22. Le paradis perdu
On a retrouvé le paradis perdu.
Et on l'a laissé là où il était.
Après cent cinquante mille ans d'abandon, il était en plus mauvais état que notre monde à nous.
Adrian von Zögarn, Maximes pour mon petit-fils Maxime, ou de la philosophie pour les enfants
Au terme de leur phase d'approche, le vaisseau d'Ignatius ne se trouvait plus qu'à deux kilomètres d'eux. Segonde aida Barfol à se vêtir d'une surcombinaison pressurisée qui ressemblait à un sac plastique noir, puis le poussa dans l'ancien tube de lancement de fusées qu'ils avaient reconverti en sas de sortie.
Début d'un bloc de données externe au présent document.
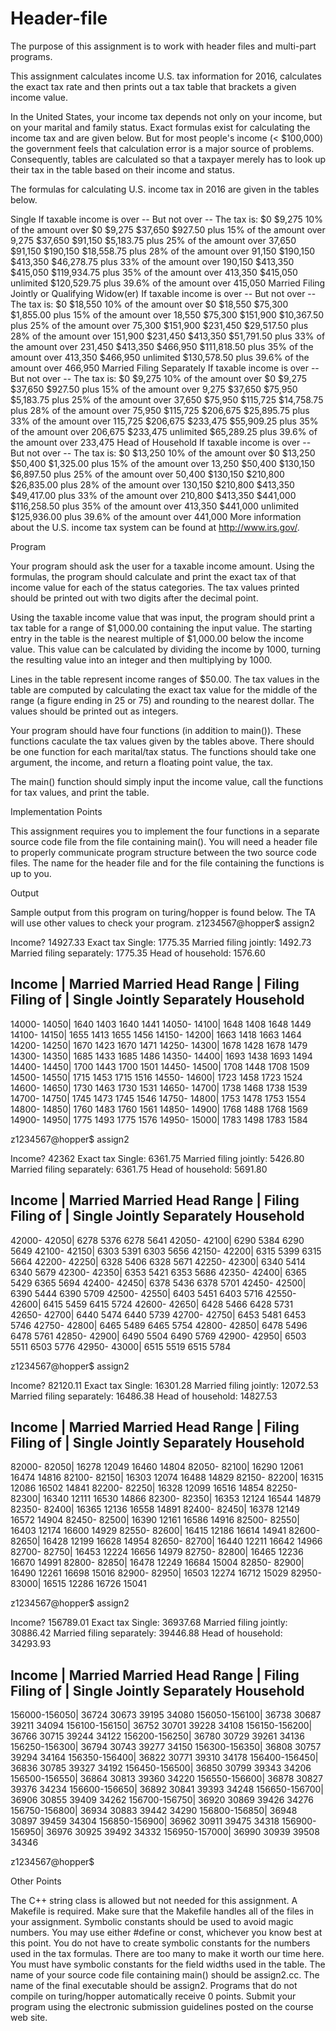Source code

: # Header-file
The purpose of this assignment is to work with header files and multi-part programs. 

This assignment calculates income U.S. tax information for 2016, calculates the exact tax rate and then prints out a tax table that brackets a given income value.

In the United States, your income tax depends not only on your income, but on your marital and family status. Exact formulas exist for calculating the income tax and are given below. But for most people's income (< $100,000) the government feels that calculation error is a major source of problems. Consequently, tables are calculated so that a taxpayer merely has to look up their tax in the table based on their income and status.

The formulas for calculating U.S. income tax in 2016 are given in the tables below.

Single
If taxable income is over --	But not over --	The tax is:
$0	$9,275	10% of the amount over $0
$9,275	$37,650	$927.50 plus 15% of the amount over 9,275
$37,650	$91,150	$5,183.75 plus 25% of the amount over 37,650
$91,150	$190,150	$18,558.75 plus 28% of the amount over 91,150
$190,150	$413,350	$46,278.75 plus 33% of the amount over 190,150
$413,350	$415,050	$119,934.75 plus 35% of the amount over 413,350
$415,050	unlimited	$120,529.75 plus 39.6% of the amount over 415,050
Married Filing Jointly or Qualifying Widow(er)
If taxable income is over --	But not over --	The tax is:
$0	$18,550	10% of the amount over $0
$18,550	$75,300	$1,855.00 plus 15% of the amount over 18,550
$75,300	$151,900	$10,367.50 plus 25% of the amount over 75,300
$151,900	$231,450	$29,517.50 plus 28% of the amount over 151,900
$231,450	$413,350	$51,791.50 plus 33% of the amount over 231,450
$413,350	$466,950	$111,818.50 plus 35% of the amount over 413,350
$466,950	unlimited	$130,578.50 plus 39.6% of the amount over 466,950
Married Filing Separately
If taxable income is over --	But not over --	The tax is:
$0	$9,275	10% of the amount over $0
$9,275	$37,650	$927.50 plus 15% of the amount over 9,275
$37,650	$75,950	$5,183.75 plus 25% of the amount over 37,650
$75,950	$115,725	$14,758.75 plus 28% of the amount over 75,950
$115,725	$206,675	$25,895.75 plus 33% of the amount over 115,725
$206,675	$233,475	$55,909.25 plus 35% of the amount over 206,675
$233,475	unlimited	$65,289.25 plus 39.6% of the amount over 233,475
Head of Household
If taxable income is over --	But not over --	The tax is:
$0	$13,250	10% of the amount over $0
$13,250	$50,400	$1,325.00 plus 15% of the amount over 13,250
$50,400	$130,150	$6,897.50 plus 25% of the amount over 50,400
$130,150	$210,800	$26,835.00 plus 28% of the amount over 130,150
$210,800	$413,350	$49,417.00 plus 33% of the amount over 210,800
$413,350	$441,000	$116,258.50 plus 35% of the amount over 413,350
$441,000	unlimited	$125,936.00 plus 39.6% of the amount over 441,000
More information about the U.S. income tax system can be found at http://www.irs.gov/.

Program

Your program should ask the user for a taxable income amount. Using the formulas, the program should calculate and print the exact tax of that income value for each of the status categories. The tax values printed should be printed out with two digits after the decimal point.

Using the taxable income value that was input, the program should print a tax table for a range of $1,000.00 containing the input value. The starting entry in the table is the nearest multiple of $1,000.00 below the income value. This value can be calculated by dividing the income by 1000, turning the resulting value into an integer and then multiplying by 1000.

Lines in the table represent income ranges of $50.00. The tax values in the table are computed by calculating the exact tax value for the middle of the range (a figure ending in 25 or 75) and rounding to the nearest dollar. The values should be printed out as integers.

Your program should have four functions (in addition to main()). These functions caculate the tax values given by the tables above. There should be one function for each marital/tax status. The functions should take one argument, the income, and return a floating point value, the tax.

The main() function should simply input the income value, call the functions for tax values, and print the table.

Implementation Points

This assignment requires you to implement the four functions in a separate source code file from the file containing main(). You will need a header file to properly communicate program structure between the two source code files. The name for the header file and for the file containing the functions is up to you.

Output

Sample output from this program on turing/hopper is found below. The TA will use other values to check your program.
z1234567@hopper$ assign2

Income? 14927.33
Exact tax 
Single:                         1775.35
Married filing jointly:         1492.73
Married filing separately:      1775.35
Head of household:              1576.60

Income       |                 Married     Married        Head
Range        |                  Filing      Filing          of
             |      Single     Jointly  Separately   Household
--------------------------------------------------------------
 14000- 14050|        1640        1403        1640        1441
 14050- 14100|        1648        1408        1648        1449
 14100- 14150|        1655        1413        1655        1456
 14150- 14200|        1663        1418        1663        1464
 14200- 14250|        1670        1423        1670        1471
 14250- 14300|        1678        1428        1678        1479
 14300- 14350|        1685        1433        1685        1486
 14350- 14400|        1693        1438        1693        1494
 14400- 14450|        1700        1443        1700        1501
 14450- 14500|        1708        1448        1708        1509
 14500- 14550|        1715        1453        1715        1516
 14550- 14600|        1723        1458        1723        1524
 14600- 14650|        1730        1463        1730        1531
 14650- 14700|        1738        1468        1738        1539
 14700- 14750|        1745        1473        1745        1546
 14750- 14800|        1753        1478        1753        1554
 14800- 14850|        1760        1483        1760        1561
 14850- 14900|        1768        1488        1768        1569
 14900- 14950|        1775        1493        1775        1576
 14950- 15000|        1783        1498        1783        1584

z1234567@hopper$ assign2

Income? 42362
Exact tax 
Single:                         6361.75
Married filing jointly:         5426.80
Married filing separately:      6361.75
Head of household:              5691.80

Income       |                 Married     Married        Head
Range        |                  Filing      Filing          of
             |      Single     Jointly  Separately   Household
--------------------------------------------------------------
 42000- 42050|        6278        5376        6278        5641
 42050- 42100|        6290        5384        6290        5649
 42100- 42150|        6303        5391        6303        5656
 42150- 42200|        6315        5399        6315        5664
 42200- 42250|        6328        5406        6328        5671
 42250- 42300|        6340        5414        6340        5679
 42300- 42350|        6353        5421        6353        5686
 42350- 42400|        6365        5429        6365        5694
 42400- 42450|        6378        5436        6378        5701
 42450- 42500|        6390        5444        6390        5709
 42500- 42550|        6403        5451        6403        5716
 42550- 42600|        6415        5459        6415        5724
 42600- 42650|        6428        5466        6428        5731
 42650- 42700|        6440        5474        6440        5739
 42700- 42750|        6453        5481        6453        5746
 42750- 42800|        6465        5489        6465        5754
 42800- 42850|        6478        5496        6478        5761
 42850- 42900|        6490        5504        6490        5769
 42900- 42950|        6503        5511        6503        5776
 42950- 43000|        6515        5519        6515        5784

z1234567@hopper$ assign2

Income? 82120.11
Exact tax 
Single:                        16301.28
Married filing jointly:        12072.53
Married filing separately:     16486.38
Head of household:             14827.53

Income       |                 Married     Married        Head
Range        |                  Filing      Filing          of
             |      Single     Jointly  Separately   Household
--------------------------------------------------------------
 82000- 82050|       16278       12049       16460       14804
 82050- 82100|       16290       12061       16474       14816
 82100- 82150|       16303       12074       16488       14829
 82150- 82200|       16315       12086       16502       14841
 82200- 82250|       16328       12099       16516       14854
 82250- 82300|       16340       12111       16530       14866
 82300- 82350|       16353       12124       16544       14879
 82350- 82400|       16365       12136       16558       14891
 82400- 82450|       16378       12149       16572       14904
 82450- 82500|       16390       12161       16586       14916
 82500- 82550|       16403       12174       16600       14929
 82550- 82600|       16415       12186       16614       14941
 82600- 82650|       16428       12199       16628       14954
 82650- 82700|       16440       12211       16642       14966
 82700- 82750|       16453       12224       16656       14979
 82750- 82800|       16465       12236       16670       14991
 82800- 82850|       16478       12249       16684       15004
 82850- 82900|       16490       12261       16698       15016
 82900- 82950|       16503       12274       16712       15029
 82950- 83000|       16515       12286       16726       15041

z1234567@hopper$ assign2

Income? 156789.01
Exact tax 
Single:                        36937.68
Married filing jointly:        30886.42
Married filing separately:     39446.88
Head of household:             34293.93

Income       |                 Married     Married        Head
Range        |                  Filing      Filing          of
             |      Single     Jointly  Separately   Household
--------------------------------------------------------------
156000-156050|       36724       30673       39195       34080
156050-156100|       36738       30687       39211       34094
156100-156150|       36752       30701       39228       34108
156150-156200|       36766       30715       39244       34122
156200-156250|       36780       30729       39261       34136
156250-156300|       36794       30743       39277       34150
156300-156350|       36808       30757       39294       34164
156350-156400|       36822       30771       39310       34178
156400-156450|       36836       30785       39327       34192
156450-156500|       36850       30799       39343       34206
156500-156550|       36864       30813       39360       34220
156550-156600|       36878       30827       39376       34234
156600-156650|       36892       30841       39393       34248
156650-156700|       36906       30855       39409       34262
156700-156750|       36920       30869       39426       34276
156750-156800|       36934       30883       39442       34290
156800-156850|       36948       30897       39459       34304
156850-156900|       36962       30911       39475       34318
156900-156950|       36976       30925       39492       34332
156950-157000|       36990       30939       39508       34346

z1234567@hopper$

Other Points

The C++ string class is allowed but not needed for this assignment.
A Makefile is required. Make sure that the Makefile handles all of the files in your assignment.
Symbolic constants should be used to avoid magic numbers. You may use either #define or const, whichever you know best at this point. You do not have to create symbolic constants for the numbers used in the tax formulas. There are too many to make it worth our time here. You must have symbolic constants for the field widths used in the table.
The name of your source code file containing main() should be assign2.cc.
The name of the final executable should be assign2.
Programs that do not compile on turing/hopper automatically receive 0 points.
Submit your program using the electronic submission guidelines posted on the course web site.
Dans l'espace, tandis que l'on dérive en apesanteur, le temps n'existe pas, seulement le présent. Ce peut être l'occasion de se retourner vers soi-même, de contempler l'intérieur de son âme tel le voyageur qui, n'ayant jamais atteint le bout du monde, décide de revenir sur ses pas. Barfol, pour sa part, contemplait surtout la faible marge de manœuvre qui pouvait lui permettre de sortir vivant de ce système inhabité.
Il se trouvait ici en périphérie du système, loin de son foyer central, dans l'ombre sinistre d'une géante gazeuse. Il n'avait donc rien à craindre des rayonnements de ce phare lointain. Il régnait, en revanche, une température proche du zéro absolu. Mais qu'est-ce que la température ? Il ne s'agit que d'une mesure de l'agitation thermique des molécules, or ce n'était pas une poignée d'atomes d'hydrogène esseulés qui se jetterait sur Barfol pour lui voler sa chaleur ; donc, malgré ce froid abyssal, il se portait comme un charme et ne s'était pas encore changé en glaçon. Seule la pression était importante, qui empêchait son sang de bouillir et ses poumons d'éclater.
Le vaisseau d'Ignatius était une ombre sur une ombre, indécelable à l'œil nu, hormis l'arête de son étrave et celle de sa carène, qui formaient un angle droit intimidant. Ignatius avait la réputation d'un guerrier impitoyable, qui écrasait ses adversaires comme les trirèmes grecques.
Au bout d'un moment, Barfol se cogna contre le métal ; sa combinaison gonflée le fit rebondir, puis des scaphandriers, eux aussi cachés dans l'ombre, l'attrapèrent et l'emmenèrent dans un tunnel qui traversait la coque. Ils portaient des combinaisons lourdes, renforcées, pourvues de longues antennes en métal tressé, qui les faisaient ressembler à des scorpions d'eau.
Des portes blindées se fermèrent derrière eux ; la gravité cloua leurs pieds au sol. La pression extérieure revint et le petit groupe attendit en cercle que Barfol se défît de son sac poubelle. Une femme d'une cinquantaine d'années ouvrit la vitre fumée de son casque et déclara sur un ton péremptoire, qui ressemblait plus à un ordre qu'une question :
« Vous êtes le capitaine Barfol ?
— C'est bien moi, dit Barfol en essayant d'extirper sa botte droite du plastique, car seul son pied avait réussi à s'en libérer.
— Ignatius vous attend. »
Une porte s'ouvrit ; Barfol remit sa botte tout en suivant le groupe de gardes à cloche-pied. Ils entraient dans l'intérieur du Paradis Perdu.
Durant toute sa carrière d'aventurier de l'Omnimonde, Barfol s'était déjà perdu une dizaine de fois dans ce dédale de couloirs mal éclairés, où régnait l'atmosphère enfumée d'un lendemain de fête. La mégastructure du vaisseau, son architecture de poutrelles de titane et de cloisons en céramique, avait beau être fixe, l'intérieur du Paradis changeait constamment de forme, en fonction des envies du moment, des lubies d'Ignatius ou de ces pantins qu'il nommait ses lieutenants.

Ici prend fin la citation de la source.